Being locked out of my apartment complex, though inconvenient and embarrassing, would not have been catastrophic. Had I stood outside for any period of time, Turks would have stopped and helped me. Not my rich neighbors in their cars, busy and oblivious, but the more ordinary Turks making their way on foot down the hill. They would have asked what was the matter and then offered assistance, at the very least the use of a cell phone.
Even the IstanbulKart situation had a heartwarming solution. “If you ever have another problem with your card, just look around the bus. Someone will offer you theirs to swipe. You can then pay them back in Turkish Lira,” a friend advised me. I only had to put aside my own fear of foolishness.

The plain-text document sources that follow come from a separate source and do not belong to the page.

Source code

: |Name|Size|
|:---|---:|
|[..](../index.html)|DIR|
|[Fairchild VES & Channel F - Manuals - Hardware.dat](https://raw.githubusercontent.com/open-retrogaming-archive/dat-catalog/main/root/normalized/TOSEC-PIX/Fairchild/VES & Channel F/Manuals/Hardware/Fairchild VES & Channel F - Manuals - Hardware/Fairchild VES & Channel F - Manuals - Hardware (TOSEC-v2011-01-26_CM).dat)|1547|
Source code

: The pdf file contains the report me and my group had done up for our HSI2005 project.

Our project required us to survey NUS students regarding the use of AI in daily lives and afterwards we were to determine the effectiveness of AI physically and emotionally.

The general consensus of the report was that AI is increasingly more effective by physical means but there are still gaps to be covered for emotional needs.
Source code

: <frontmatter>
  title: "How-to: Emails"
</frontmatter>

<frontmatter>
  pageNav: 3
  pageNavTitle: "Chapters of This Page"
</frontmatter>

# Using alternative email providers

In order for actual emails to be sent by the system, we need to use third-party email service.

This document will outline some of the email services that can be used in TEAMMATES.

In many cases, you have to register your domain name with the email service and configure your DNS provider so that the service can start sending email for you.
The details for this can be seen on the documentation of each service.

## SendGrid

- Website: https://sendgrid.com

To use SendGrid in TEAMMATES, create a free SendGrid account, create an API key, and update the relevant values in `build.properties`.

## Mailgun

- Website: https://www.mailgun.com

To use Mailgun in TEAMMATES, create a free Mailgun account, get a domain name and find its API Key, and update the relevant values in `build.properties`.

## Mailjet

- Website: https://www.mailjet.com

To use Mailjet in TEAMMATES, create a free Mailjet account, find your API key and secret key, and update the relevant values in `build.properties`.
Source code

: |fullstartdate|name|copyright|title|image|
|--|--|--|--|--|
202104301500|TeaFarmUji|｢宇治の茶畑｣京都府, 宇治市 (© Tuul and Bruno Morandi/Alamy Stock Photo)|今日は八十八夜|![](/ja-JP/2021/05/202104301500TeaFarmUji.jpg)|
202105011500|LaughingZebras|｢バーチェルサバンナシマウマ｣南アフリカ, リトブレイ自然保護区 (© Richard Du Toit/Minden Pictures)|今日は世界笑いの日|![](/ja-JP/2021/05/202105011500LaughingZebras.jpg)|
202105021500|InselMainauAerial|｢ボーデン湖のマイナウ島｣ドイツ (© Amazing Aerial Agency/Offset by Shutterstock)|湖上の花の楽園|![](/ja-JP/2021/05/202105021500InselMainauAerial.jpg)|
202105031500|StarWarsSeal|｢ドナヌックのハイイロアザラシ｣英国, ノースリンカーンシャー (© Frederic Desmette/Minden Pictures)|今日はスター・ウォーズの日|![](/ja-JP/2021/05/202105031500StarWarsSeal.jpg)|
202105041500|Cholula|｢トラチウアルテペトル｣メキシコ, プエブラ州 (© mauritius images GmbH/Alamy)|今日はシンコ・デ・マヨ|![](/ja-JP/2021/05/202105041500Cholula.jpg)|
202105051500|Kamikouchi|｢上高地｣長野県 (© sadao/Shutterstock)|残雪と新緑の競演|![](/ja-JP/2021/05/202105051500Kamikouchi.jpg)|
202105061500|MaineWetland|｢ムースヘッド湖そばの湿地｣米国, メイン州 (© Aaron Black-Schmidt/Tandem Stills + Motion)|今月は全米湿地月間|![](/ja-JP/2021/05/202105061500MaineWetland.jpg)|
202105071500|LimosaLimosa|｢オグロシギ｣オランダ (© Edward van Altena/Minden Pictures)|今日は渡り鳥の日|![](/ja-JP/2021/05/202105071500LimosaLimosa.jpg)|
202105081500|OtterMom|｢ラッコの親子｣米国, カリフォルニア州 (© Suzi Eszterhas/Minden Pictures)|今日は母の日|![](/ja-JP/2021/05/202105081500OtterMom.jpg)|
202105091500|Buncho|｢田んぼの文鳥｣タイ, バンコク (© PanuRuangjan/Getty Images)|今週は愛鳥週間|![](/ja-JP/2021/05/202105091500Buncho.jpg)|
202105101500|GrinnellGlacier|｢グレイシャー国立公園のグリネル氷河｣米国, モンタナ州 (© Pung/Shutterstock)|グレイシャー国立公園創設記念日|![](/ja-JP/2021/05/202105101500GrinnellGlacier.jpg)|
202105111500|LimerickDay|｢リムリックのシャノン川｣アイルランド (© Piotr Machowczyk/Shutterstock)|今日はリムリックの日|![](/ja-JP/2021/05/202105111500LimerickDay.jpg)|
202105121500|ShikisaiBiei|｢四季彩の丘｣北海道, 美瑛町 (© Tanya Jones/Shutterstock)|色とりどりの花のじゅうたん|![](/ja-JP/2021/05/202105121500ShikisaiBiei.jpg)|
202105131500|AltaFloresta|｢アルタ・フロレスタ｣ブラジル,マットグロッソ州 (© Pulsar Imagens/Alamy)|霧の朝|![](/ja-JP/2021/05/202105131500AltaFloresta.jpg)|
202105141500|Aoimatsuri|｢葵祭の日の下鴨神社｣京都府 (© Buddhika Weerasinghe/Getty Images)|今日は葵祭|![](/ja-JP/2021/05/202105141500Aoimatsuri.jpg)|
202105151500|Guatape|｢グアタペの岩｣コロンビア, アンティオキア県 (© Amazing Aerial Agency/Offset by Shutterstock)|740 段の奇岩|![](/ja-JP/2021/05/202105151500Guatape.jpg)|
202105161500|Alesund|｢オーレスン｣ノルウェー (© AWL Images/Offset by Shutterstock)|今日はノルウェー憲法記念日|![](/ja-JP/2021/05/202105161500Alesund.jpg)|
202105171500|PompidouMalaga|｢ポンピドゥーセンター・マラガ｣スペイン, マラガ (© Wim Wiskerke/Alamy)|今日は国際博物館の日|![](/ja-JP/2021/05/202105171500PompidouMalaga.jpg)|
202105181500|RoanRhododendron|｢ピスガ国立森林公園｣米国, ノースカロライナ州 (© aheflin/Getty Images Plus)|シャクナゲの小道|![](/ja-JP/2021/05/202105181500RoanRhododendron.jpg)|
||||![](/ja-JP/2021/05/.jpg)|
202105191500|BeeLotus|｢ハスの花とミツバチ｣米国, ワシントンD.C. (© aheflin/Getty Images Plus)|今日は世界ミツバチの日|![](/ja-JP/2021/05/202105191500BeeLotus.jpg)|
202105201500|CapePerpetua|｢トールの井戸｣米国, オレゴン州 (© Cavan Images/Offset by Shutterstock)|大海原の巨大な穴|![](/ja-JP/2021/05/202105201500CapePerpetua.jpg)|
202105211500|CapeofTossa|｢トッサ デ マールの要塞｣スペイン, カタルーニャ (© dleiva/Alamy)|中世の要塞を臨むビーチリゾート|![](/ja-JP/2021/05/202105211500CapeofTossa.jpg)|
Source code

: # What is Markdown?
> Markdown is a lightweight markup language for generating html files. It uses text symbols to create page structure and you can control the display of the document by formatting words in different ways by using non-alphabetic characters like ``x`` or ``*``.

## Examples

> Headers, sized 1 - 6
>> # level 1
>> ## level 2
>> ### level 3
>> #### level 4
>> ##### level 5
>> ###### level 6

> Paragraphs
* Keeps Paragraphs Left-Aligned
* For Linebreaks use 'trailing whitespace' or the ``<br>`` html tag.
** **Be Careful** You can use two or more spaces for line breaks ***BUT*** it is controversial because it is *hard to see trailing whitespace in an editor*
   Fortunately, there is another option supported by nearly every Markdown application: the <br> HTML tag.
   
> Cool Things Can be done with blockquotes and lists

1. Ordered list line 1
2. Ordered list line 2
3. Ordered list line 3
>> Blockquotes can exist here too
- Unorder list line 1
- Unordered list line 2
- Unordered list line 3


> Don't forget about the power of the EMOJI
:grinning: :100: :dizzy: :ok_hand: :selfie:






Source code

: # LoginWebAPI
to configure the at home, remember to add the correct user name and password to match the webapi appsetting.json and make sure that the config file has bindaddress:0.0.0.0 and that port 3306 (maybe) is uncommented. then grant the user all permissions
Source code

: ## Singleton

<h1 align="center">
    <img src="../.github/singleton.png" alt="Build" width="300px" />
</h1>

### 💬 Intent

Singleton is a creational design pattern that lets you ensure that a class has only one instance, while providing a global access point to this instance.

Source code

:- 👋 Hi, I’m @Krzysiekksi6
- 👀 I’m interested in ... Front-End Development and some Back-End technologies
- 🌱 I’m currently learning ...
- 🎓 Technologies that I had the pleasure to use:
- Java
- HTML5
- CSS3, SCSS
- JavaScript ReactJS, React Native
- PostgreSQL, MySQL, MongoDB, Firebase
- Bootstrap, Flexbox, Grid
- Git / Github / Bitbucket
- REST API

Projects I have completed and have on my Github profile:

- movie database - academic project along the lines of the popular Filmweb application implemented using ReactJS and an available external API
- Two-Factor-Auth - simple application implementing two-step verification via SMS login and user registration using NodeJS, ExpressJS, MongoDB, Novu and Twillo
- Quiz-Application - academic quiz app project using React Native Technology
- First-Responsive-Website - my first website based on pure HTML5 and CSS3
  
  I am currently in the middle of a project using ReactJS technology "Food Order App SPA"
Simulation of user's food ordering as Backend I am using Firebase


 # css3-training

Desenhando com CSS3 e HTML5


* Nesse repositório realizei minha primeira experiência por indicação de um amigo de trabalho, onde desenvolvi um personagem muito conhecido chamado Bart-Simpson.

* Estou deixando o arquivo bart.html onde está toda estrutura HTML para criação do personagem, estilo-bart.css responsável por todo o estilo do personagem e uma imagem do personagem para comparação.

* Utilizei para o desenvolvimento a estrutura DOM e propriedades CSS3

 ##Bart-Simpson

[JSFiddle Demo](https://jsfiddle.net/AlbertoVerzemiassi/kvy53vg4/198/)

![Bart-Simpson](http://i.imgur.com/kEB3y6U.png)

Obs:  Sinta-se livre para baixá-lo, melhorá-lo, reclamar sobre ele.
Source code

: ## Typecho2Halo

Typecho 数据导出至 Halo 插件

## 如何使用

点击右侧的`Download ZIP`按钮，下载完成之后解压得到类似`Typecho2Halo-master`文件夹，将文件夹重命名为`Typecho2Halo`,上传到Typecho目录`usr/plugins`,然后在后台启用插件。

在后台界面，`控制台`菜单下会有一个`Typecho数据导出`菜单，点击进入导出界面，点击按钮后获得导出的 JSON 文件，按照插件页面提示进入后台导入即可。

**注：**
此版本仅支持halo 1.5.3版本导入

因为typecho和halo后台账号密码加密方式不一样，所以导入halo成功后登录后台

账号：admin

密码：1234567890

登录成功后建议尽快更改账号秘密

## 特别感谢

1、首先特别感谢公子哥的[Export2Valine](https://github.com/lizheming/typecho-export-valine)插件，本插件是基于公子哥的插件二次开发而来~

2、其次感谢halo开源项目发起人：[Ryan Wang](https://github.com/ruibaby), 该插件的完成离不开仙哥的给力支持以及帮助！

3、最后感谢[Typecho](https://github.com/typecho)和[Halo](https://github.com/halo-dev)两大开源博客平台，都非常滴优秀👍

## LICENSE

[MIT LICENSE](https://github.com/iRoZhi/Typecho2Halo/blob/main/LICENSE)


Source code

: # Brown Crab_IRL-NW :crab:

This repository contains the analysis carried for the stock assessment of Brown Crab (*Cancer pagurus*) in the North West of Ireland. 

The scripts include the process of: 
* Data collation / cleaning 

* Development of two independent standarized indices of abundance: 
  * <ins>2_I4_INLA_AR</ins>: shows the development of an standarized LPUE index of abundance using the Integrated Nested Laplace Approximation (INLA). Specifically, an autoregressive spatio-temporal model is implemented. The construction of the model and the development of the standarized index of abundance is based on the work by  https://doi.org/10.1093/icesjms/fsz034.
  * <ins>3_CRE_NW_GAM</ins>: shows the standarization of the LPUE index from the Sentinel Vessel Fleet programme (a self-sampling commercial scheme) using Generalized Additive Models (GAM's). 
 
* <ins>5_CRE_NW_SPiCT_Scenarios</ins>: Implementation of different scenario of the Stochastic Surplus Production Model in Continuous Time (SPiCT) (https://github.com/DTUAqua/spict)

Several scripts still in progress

I was going to be in this complex, baffling country for only three years. I would have to count on confusion—unexpected, random bewilderment—as part of life here. Regardless of my efforts, being in control and comprehending what was going on were going to be the exception here, not the rule. I would have to put aside my fear and deal constructively with uncertainty whenever it made its arrival. I would have to learn grace and patience—and also humility. The latter an important “getting older” skill.
I was always going to be on the other side of a fence here. Fences are not easy to embrace, but I would have to try.